# Directions for this task
Transcribe, leaving out every picture, the lines that run from the start of the listing below through the line with "The format is".
(Material for this task begins)
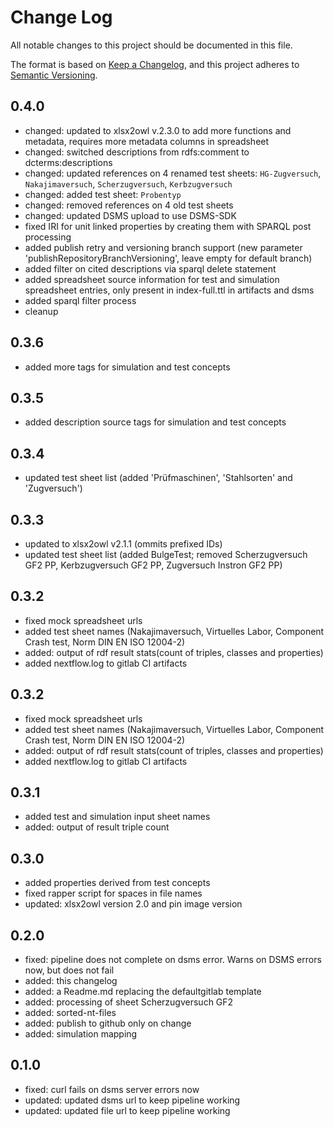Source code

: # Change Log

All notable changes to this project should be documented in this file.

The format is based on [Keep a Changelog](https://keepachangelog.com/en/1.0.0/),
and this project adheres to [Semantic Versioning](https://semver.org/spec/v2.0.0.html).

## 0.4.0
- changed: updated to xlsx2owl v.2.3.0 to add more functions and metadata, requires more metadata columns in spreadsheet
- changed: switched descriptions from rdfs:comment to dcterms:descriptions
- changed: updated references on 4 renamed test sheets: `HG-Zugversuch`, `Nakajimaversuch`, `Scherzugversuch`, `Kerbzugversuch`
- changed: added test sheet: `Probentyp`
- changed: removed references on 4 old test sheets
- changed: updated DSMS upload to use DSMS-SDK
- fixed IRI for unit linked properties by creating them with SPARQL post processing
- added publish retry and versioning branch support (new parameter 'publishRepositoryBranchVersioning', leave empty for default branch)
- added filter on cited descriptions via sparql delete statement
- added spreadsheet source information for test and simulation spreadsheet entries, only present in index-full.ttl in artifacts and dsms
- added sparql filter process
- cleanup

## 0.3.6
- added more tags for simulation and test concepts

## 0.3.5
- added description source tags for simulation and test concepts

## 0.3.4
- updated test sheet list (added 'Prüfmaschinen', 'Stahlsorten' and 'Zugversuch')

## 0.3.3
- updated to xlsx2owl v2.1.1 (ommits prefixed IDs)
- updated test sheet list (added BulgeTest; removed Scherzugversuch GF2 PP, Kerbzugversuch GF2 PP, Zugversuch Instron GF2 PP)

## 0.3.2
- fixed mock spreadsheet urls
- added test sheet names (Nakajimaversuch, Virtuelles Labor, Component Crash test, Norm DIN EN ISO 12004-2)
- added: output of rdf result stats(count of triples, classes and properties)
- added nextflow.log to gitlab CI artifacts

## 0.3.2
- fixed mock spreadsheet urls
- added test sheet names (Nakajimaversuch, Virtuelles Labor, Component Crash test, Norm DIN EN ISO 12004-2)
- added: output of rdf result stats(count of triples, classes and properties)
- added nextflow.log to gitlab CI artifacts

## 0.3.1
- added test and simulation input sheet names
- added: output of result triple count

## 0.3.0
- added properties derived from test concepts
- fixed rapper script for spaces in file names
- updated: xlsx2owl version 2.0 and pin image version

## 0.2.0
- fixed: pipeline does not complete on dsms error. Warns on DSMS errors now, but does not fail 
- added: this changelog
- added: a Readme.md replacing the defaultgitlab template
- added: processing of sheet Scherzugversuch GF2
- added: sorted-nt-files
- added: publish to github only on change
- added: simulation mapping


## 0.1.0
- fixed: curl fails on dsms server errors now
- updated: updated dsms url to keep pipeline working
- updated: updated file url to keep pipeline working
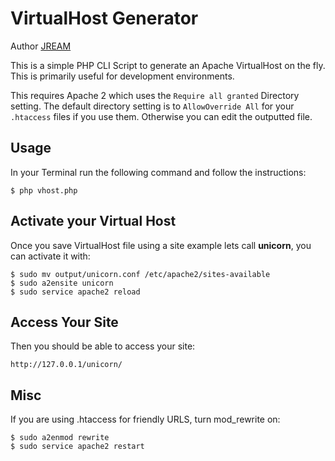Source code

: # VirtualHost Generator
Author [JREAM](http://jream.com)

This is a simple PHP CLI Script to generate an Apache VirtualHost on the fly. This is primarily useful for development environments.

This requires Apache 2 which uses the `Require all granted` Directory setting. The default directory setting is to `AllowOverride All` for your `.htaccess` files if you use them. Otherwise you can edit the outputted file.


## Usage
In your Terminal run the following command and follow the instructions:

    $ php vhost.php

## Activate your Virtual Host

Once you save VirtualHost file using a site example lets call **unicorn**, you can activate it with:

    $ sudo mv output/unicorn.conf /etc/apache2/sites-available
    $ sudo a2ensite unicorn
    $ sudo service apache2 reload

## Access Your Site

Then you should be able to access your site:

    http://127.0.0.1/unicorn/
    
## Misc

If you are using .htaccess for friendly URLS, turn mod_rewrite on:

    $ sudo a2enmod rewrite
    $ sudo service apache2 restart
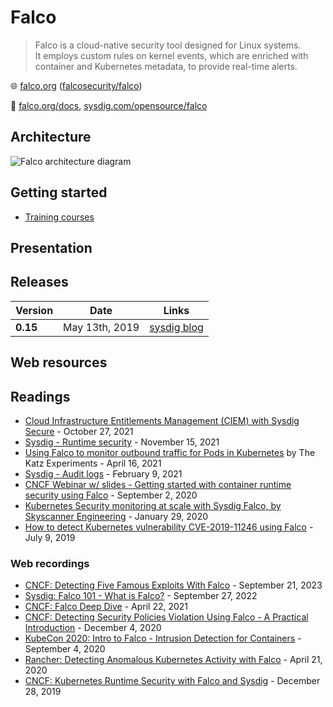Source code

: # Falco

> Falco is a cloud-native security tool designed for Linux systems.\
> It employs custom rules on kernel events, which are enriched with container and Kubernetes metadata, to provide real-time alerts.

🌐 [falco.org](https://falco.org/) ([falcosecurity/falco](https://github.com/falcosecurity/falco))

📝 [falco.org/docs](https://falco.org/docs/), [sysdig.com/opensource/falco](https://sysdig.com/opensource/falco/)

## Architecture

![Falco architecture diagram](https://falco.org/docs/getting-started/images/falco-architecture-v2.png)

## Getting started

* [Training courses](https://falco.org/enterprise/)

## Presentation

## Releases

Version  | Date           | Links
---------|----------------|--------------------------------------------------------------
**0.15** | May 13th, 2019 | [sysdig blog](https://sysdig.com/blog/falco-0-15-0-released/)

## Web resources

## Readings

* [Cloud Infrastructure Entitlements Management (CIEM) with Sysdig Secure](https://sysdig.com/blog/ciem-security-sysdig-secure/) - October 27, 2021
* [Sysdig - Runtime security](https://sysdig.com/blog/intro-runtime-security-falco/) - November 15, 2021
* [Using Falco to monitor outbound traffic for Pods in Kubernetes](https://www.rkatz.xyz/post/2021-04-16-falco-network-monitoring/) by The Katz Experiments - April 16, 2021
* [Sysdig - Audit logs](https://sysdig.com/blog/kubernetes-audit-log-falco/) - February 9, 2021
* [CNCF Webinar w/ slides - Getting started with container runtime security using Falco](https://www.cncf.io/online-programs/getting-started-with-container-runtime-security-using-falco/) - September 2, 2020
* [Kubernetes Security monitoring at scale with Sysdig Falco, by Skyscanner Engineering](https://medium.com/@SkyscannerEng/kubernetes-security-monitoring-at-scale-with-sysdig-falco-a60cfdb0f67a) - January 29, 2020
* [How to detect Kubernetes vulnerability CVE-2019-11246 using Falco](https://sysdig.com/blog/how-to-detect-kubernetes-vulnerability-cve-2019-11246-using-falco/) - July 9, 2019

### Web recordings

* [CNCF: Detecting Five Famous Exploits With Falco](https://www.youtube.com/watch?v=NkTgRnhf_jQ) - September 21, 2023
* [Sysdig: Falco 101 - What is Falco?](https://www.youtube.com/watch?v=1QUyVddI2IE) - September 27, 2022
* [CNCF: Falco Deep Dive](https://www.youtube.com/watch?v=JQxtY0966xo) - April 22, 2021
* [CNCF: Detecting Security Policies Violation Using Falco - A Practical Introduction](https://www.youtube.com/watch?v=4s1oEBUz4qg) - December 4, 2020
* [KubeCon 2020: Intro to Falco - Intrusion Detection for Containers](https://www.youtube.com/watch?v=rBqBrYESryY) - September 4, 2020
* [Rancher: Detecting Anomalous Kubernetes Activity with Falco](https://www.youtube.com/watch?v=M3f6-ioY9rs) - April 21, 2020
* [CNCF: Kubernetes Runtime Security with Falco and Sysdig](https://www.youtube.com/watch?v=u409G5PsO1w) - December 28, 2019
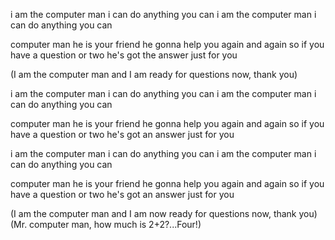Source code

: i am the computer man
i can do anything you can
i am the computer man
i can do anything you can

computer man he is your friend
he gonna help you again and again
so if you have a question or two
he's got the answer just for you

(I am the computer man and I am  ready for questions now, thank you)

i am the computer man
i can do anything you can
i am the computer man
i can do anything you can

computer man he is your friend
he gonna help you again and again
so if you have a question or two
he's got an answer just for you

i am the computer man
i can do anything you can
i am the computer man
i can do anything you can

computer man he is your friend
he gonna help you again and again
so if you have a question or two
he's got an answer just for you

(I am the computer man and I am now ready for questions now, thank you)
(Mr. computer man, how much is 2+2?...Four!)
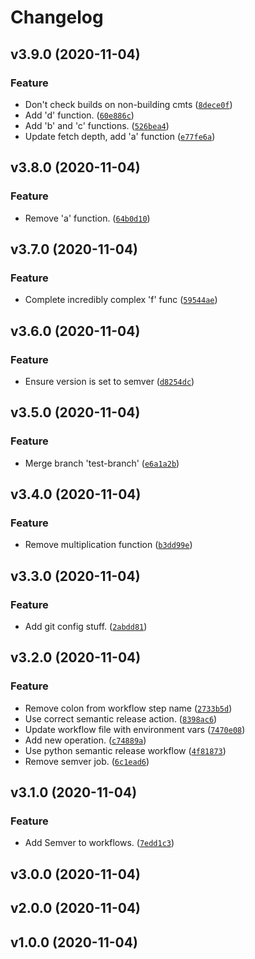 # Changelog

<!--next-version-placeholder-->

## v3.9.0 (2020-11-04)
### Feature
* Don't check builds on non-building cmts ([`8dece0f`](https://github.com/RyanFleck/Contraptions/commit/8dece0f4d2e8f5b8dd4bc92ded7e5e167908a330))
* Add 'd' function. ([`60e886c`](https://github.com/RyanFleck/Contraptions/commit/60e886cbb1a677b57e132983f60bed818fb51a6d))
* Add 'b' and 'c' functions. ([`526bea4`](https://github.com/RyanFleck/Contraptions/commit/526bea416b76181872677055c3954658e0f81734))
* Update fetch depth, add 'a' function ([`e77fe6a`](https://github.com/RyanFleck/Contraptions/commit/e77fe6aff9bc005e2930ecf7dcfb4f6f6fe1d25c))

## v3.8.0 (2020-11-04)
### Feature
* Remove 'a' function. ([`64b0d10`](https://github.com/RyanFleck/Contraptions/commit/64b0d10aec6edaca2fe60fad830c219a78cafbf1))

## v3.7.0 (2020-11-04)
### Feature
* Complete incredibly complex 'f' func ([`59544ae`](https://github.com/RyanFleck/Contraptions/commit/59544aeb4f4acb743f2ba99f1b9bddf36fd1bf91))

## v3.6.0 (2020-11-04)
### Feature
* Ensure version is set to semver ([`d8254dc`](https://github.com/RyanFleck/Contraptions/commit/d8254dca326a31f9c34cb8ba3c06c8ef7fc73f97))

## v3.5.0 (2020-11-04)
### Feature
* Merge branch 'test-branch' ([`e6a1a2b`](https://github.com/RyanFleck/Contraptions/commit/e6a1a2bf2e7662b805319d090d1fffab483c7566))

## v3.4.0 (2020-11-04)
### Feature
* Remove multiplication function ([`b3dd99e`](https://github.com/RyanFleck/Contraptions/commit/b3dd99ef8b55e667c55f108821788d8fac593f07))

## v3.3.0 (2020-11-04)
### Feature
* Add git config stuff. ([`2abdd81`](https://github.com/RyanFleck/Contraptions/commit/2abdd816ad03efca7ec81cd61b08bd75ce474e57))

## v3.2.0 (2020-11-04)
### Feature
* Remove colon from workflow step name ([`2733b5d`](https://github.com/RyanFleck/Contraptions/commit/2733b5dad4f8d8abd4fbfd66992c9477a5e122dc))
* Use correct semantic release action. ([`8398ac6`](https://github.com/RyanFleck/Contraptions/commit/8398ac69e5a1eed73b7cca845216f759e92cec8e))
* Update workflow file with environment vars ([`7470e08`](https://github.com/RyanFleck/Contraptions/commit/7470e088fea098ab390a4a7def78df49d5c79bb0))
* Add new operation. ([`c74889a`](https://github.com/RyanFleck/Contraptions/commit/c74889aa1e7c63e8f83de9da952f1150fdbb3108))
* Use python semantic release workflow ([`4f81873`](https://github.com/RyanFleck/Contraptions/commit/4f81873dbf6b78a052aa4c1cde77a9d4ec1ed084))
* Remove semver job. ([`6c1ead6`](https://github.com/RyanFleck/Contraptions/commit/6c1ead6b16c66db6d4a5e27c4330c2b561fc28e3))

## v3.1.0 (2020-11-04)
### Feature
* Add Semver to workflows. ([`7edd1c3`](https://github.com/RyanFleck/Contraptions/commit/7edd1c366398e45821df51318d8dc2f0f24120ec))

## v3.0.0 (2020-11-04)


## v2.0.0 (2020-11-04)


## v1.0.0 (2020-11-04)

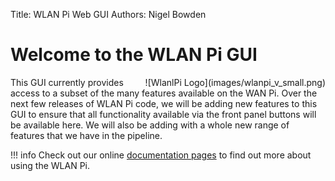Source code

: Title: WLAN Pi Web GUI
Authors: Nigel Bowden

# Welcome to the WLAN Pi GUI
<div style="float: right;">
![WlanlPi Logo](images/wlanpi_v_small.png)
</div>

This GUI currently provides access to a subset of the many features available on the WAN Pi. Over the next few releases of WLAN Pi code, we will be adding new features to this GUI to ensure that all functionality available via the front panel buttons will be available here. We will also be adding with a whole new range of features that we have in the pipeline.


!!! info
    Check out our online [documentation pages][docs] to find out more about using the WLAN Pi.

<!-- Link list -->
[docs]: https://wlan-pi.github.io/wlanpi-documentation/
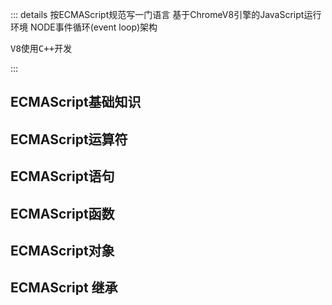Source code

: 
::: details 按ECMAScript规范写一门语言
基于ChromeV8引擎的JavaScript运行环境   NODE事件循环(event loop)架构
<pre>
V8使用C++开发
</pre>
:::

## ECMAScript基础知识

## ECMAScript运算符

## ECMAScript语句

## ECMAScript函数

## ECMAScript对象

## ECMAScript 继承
(Material for this task ends)
# Task answer
Source code

: # Change Log

All notable changes to this project should be documented in this file.

The format is based on [Keep a Changelog](https://keepachangelog.com/en/1.0.0/),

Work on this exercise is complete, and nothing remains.